_Task description_
What the answer must contain is every line of the records, exactly, with no pictures.
Data section Start Marker
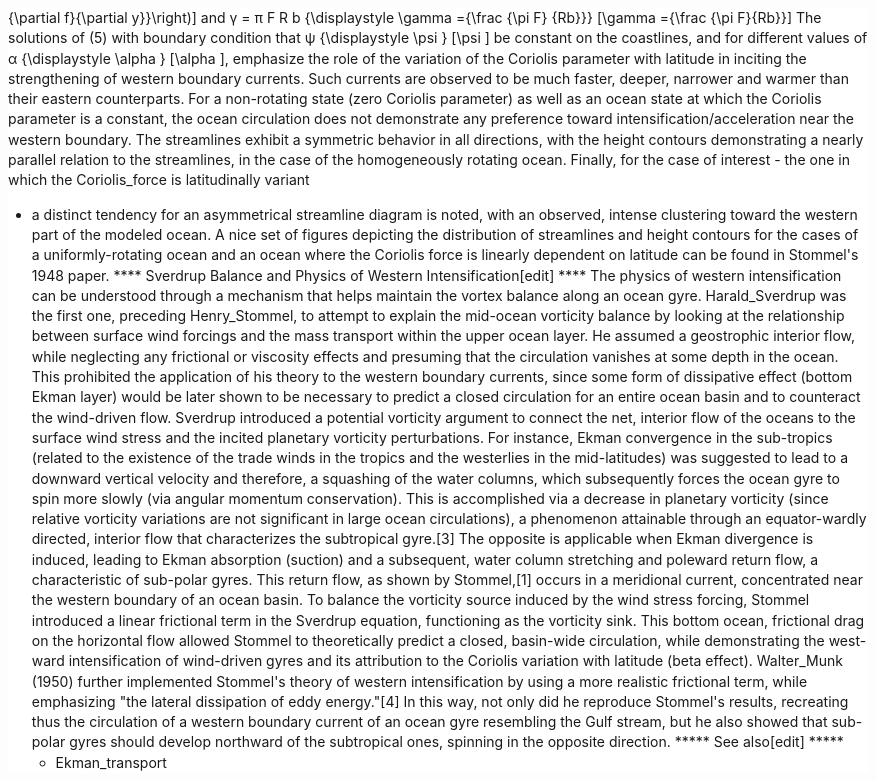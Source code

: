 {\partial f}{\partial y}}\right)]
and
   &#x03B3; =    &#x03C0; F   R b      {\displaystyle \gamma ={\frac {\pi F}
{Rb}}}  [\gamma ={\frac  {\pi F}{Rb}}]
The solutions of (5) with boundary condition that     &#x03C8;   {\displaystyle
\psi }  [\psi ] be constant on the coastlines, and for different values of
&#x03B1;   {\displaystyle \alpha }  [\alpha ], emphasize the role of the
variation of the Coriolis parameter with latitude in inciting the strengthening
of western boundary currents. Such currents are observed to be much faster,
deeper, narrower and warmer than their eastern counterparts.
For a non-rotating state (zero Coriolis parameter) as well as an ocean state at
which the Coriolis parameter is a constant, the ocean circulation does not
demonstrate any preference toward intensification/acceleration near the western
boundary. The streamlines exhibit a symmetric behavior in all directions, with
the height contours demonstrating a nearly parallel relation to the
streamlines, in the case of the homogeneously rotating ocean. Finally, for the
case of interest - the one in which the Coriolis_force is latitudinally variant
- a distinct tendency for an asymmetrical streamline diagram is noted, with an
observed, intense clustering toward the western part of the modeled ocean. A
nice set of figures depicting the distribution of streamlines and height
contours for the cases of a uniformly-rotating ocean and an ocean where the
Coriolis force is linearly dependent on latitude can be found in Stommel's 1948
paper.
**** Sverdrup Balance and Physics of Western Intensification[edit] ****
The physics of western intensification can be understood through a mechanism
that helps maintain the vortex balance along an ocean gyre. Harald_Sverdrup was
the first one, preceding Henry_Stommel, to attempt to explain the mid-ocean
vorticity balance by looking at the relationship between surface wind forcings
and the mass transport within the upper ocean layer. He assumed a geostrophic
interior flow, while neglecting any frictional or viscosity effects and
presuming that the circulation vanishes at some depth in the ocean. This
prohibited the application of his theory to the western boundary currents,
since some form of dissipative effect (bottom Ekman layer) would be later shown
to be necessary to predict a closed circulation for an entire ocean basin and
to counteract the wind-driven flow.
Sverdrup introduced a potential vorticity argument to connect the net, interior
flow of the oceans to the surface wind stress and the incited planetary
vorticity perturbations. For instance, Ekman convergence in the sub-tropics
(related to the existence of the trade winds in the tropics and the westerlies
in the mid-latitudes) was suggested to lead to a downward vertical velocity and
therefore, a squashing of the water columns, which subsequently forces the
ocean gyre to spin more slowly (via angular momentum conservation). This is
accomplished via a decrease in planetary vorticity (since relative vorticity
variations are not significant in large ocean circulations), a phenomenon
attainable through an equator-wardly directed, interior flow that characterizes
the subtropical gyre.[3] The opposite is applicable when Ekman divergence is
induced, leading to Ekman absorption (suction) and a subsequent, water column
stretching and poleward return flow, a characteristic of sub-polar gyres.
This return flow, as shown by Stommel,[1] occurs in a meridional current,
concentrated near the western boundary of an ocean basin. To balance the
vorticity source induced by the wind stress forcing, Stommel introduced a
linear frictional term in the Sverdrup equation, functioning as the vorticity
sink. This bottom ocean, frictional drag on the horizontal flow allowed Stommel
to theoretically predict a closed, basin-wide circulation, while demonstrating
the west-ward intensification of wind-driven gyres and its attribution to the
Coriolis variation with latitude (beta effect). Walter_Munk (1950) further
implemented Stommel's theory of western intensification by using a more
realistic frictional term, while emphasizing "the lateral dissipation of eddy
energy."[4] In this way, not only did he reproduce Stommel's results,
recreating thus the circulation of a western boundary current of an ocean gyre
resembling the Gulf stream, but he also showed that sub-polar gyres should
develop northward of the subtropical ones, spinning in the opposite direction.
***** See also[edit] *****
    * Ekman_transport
Data section End Marker
_Answer for the task_
Source code

: {\partial f}{\partial y}}\right)]
and
   &#x03B3; =    &#x03C0; F   R b      {\displaystyle \gamma ={\frac {\pi F}
{Rb}}}  [\gamma ={\frac  {\pi F}{Rb}}]
The solutions of (5) with boundary condition that     &#x03C8;   {\displaystyle
\psi }  [\psi ] be constant on the coastlines, and for different values of
&#x03B1;   {\displaystyle \alpha }  [\alpha ], emphasize the role of the
variation of the Coriolis parameter with latitude in inciting the strengthening
of western boundary currents. Such currents are observed to be much faster,
deeper, narrower and warmer than their eastern counterparts.
For a non-rotating state (zero Coriolis parameter) as well as an ocean state at
which the Coriolis parameter is a constant, the ocean circulation does not
demonstrate any preference toward intensification/acceleration near the western
boundary. The streamlines exhibit a symmetric behavior in all directions, with
the height contours demonstrating a nearly parallel relation to the
streamlines, in the case of the homogeneously rotating ocean. Finally, for the
case of interest - the one in which the Coriolis_force is latitudinally variant
- a distinct tendency for an asymmetrical streamline diagram is noted, with an
observed, intense clustering toward the western part of the modeled ocean. A
nice set of figures depicting the distribution of streamlines and height
contours for the cases of a uniformly-rotating ocean and an ocean where the
Coriolis force is linearly dependent on latitude can be found in Stommel's 1948
paper.
**** Sverdrup Balance and Physics of Western Intensification[edit] ****
The physics of western intensification can be understood through a mechanism
that helps maintain the vortex balance along an ocean gyre. Harald_Sverdrup was
the first one, preceding Henry_Stommel, to attempt to explain the mid-ocean
vorticity balance by looking at the relationship between surface wind forcings
and the mass transport within the upper ocean layer. He assumed a geostrophic
interior flow, while neglecting any frictional or viscosity effects and
presuming that the circulation vanishes at some depth in the ocean. This
prohibited the application of his theory to the western boundary currents,
since some form of dissipative effect (bottom Ekman layer) would be later shown
to be necessary to predict a closed circulation for an entire ocean basin and
to counteract the wind-driven flow.
Sverdrup introduced a potential vorticity argument to connect the net, interior
flow of the oceans to the surface wind stress and the incited planetary
vorticity perturbations. For instance, Ekman convergence in the sub-tropics
(related to the existence of the trade winds in the tropics and the westerlies
in the mid-latitudes) was suggested to lead to a downward vertical velocity and
therefore, a squashing of the water columns, which subsequently forces the
ocean gyre to spin more slowly (via angular momentum conservation). This is
accomplished via a decrease in planetary vorticity (since relative vorticity
variations are not significant in large ocean circulations), a phenomenon
attainable through an equator-wardly directed, interior flow that characterizes
the subtropical gyre.[3] The opposite is applicable when Ekman divergence is
induced, leading to Ekman absorption (suction) and a subsequent, water column
stretching and poleward return flow, a characteristic of sub-polar gyres.
This return flow, as shown by Stommel,[1] occurs in a meridional current,
concentrated near the western boundary of an ocean basin. To balance the
vorticity source induced by the wind stress forcing, Stommel introduced a
linear frictional term in the Sverdrup equation, functioning as the vorticity
sink. This bottom ocean, frictional drag on the horizontal flow allowed Stommel
to theoretically predict a closed, basin-wide circulation, while demonstrating
the west-ward intensification of wind-driven gyres and its attribution to the
Coriolis variation with latitude (beta effect). Walter_Munk (1950) further
implemented Stommel's theory of western intensification by using a more
realistic frictional term, while emphasizing "the lateral dissipation of eddy
energy."[4] In this way, not only did he reproduce Stommel's results,
recreating thus the circulation of a western boundary current of an ocean gyre
resembling the Gulf stream, but he also showed that sub-polar gyres should
develop northward of the subtropical ones, spinning in the opposite direction.
***** See also[edit] *****
    * Ekman_transport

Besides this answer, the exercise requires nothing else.